Well, I guess you can only attach 1 pic, here is #2

maury


----------



## maury (Jul 18, 2011)

& #3

maury


----------



## maverick (Jul 18, 2011)

Maury, 
Very nice looking engine you have there. I like the base and box for the ignition, It's scaled well and 
doesn't overshadow the engine.


----------



## JorgensenSteam (Jul 18, 2011)

Maury-

Very nicely done.
I like it, great looking engine.


----------



## Catminer (Jul 18, 2011)

Maury;

 Great job, the bare metal finish is a neat idea, do you clear coat it to prevent rust?
 I love the box for the coil, what did you use for an ignition system?

Peter


----------



## maury (Jul 19, 2011)

The finish is just the iron. I get a bit sloppy with the oil when I'm breaking in an engine, so will have to wait to see if it will rust later. If it does, a little wire brushing will take care of it.

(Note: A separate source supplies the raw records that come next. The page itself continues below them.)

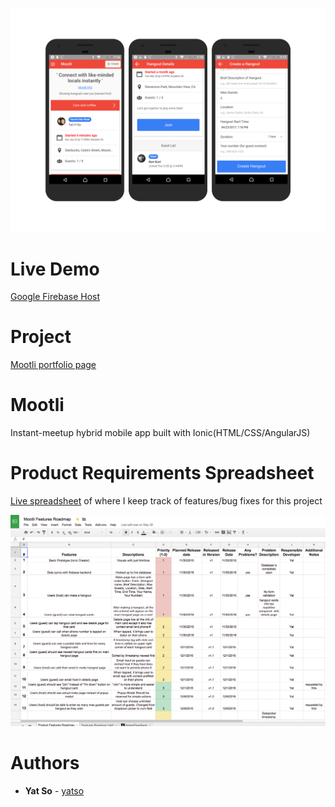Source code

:<a href="https://mootli-c5f77.firebaseapp.com/"><img src="images/mootli-screenshot.png" width="600px">
</a>

# Live Demo

[Google Firebase Host](https://mootli-c5f77.firebaseapp.com)

# Project

[Mootli portfolio page](https://yatso.me/mootli.html)

# Mootli

Instant-meetup hybrid mobile app built with Ionic(HTML/CSS/AngularJS) 

# Product Requirements Spreadsheet

[Live spreadsheet](https://docs.google.com/spreadsheets/d/1GaF2uSGtYqp_x7WCN6OPS8zzinh-zz7LESXUQ58sB8k/edit?usp=sharing) of where I keep track of features/bug fixes for this project

<img src="images/mootli-spreadsheet-ss.png" width="600px">

# Authors

* **Yat So**  - [yatso](https://github.com/yatso)
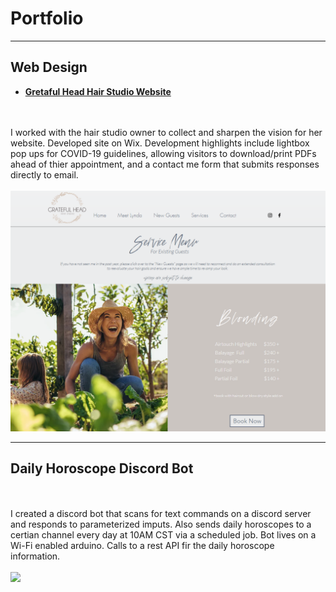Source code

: # Portfolio

---
## Web Design

- **[Gretaful Head Hair Studio Website](https://www.gratefulheadstudio.com/)**
<br>
<br>
I worked with the hair studio owner to collect and sharpen the vision for her website. Developed site on Wix. Development highlights include lightbox pop ups for COVID-19 guidelines, allowing visitors to download/print PDFs ahead of thier appointment, and a contact me form that submits responses directly to email. 
<br>
<br>
<img src="/images/GratefulHeadWebsiteSS_1.png?raw=true">
<br>

---
## Daily Horoscope Discord Bot
<br>
<br>
I created a discord bot that scans for text commands on a discord server and responds to parameterized imputs. Also sends daily horoscopes to a certian channel every day at 10AM CST via a scheduled job. Bot lives on a Wi-Fi enabled arduino. Calls to a rest API fir the daily horoscope information.  
<br>
<br>
<img src="ScopeBot_SS_1.png"/>

<br>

The ignition system is an S&S Engineering single spark module, run off 4 AA batteries. THe spark
is quite strong, and I will be using more of these systems as I build more engines. The unit is actually smaller than the battery holder. makes for a nice compact system. 

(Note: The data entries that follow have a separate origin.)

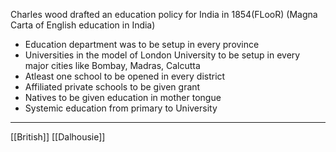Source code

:Charles wood drafted an education policy for India in 1854(FLooR) (Magna Carta of English education in India)

- Education department was to be setup in every province 
- Universities in the model of London University to be setup in every major cities like Bombay, Madras, Calcutta
- Atleast one school to be opened in every district
- Affiliated private schools to be given grant
- Natives to be given education in mother tongue
- Systemic education from primary to University

****
[[British]]
[[Dalhousie]]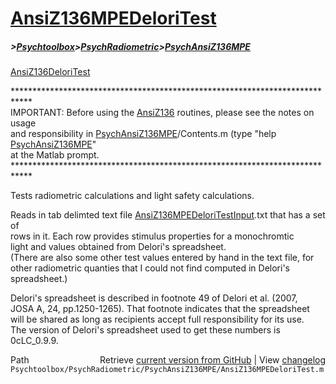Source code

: # [AnsiZ136MPEDeloriTest](AnsiZ136MPEDeloriTest)
##### >[Psychtoolbox](Psychtoolbox)>[PsychRadiometric](PsychRadiometric)>[PsychAnsiZ136MPE](PsychAnsiZ136MPE)

[AnsiZ136DeloriTest](AnsiZ136DeloriTest)  
  
\*\*\*\*\*\*\*\*\*\*\*\*\*\*\*\*\*\*\*\*\*\*\*\*\*\*\*\*\*\*\*\*\*\*\*\*\*\*\*\*\*\*\*\*\*\*\*\*\*\*\*\*\*\*\*\*\*\*\*\*\*\*\*\*\*\*\*\*\*\*\*\*\*\*\*\*  
IMPORTANT: Before using the [AnsiZ136](AnsiZ136) routines, please see the notes on usage  
and responsibility in [PsychAnsiZ136MPE](PsychAnsiZ136MPE)/Contents.m (type "help [PsychAnsiZ136MPE](PsychAnsiZ136MPE)"  
at the Matlab prompt.  
\*\*\*\*\*\*\*\*\*\*\*\*\*\*\*\*\*\*\*\*\*\*\*\*\*\*\*\*\*\*\*\*\*\*\*\*\*\*\*\*\*\*\*\*\*\*\*\*\*\*\*\*\*\*\*\*\*\*\*\*\*\*\*\*\*\*\*\*\*\*\*\*\*\*\*\*  
  
Tests radiometric calculations and light safety calculations.  
  
Reads in tab delimted text file [AnsiZ136MPEDeloriTestInput](AnsiZ136MPEDeloriTestInput).txt that has a set of   
rows in it.  Each row provides stimulus properties for a monochromtic  
light and values obtained from Delori's spreadsheet.  
(There are also some other test values entered by hand in the text file, for  
other radiometric quanties that I could not find computed in Delori's spreadsheet.)  
  
Delori's spreadsheet is described in footnote 49 of Delori et al. (2007,  
JOSA A, 24, pp.1250-1265).  That footnote indicates that the spreadsheet  
will be shared as long as recipients accept full responsibility for its use.  
The version of Delori's spreadsheet used to get these numbers is 0cLC\_0.9.9.  




<div class="code_header" style="text-align:right;">
  <span style="float:left;">Path&nbsp;&nbsp;</span> <span class="counter">Retrieve <a href=
  "https://raw.github.com/Psychtoolbox-3/Psychtoolbox-3/beta/Psychtoolbox/PsychRadiometric/PsychAnsiZ136MPE/AnsiZ136MPEDeloriTest.m">current version from GitHub</a> | View <a href=
  "https://github.com/Psychtoolbox-3/Psychtoolbox-3/commits/beta/Psychtoolbox/PsychRadiometric/PsychAnsiZ136MPE/AnsiZ136MPEDeloriTest.m">changelog</a></span>
</div>
<div class="code">
  <code>Psychtoolbox/PsychRadiometric/PsychAnsiZ136MPE/AnsiZ136MPEDeloriTest.m</code>
</div>

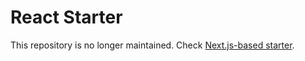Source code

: # React Starter

This repository is no longer maintained. 
Check [Next.js-based starter](https://github.com/paralect/next-starter).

I will nave this engine at the Portland In engine show in August, if you can make it to that show, come by the Lone Star Engine Works booth and say Hi.

maury


----------



## ahowell (Aug 24, 2011)

Maury,

My father, Jerry Howell, passed away two years ago and he had about a dozen engine casting sets that he wanted to build "someday". Unfortunately, "someday" never arrived. I am now tasked with trying to find the value of these engine castings. I see in this forum you built the Novo hit & miss - Dad has this casting. Can you tell me what it might be worth?

Thanks...

Allen Howell
www.model-engine-plans.com


----------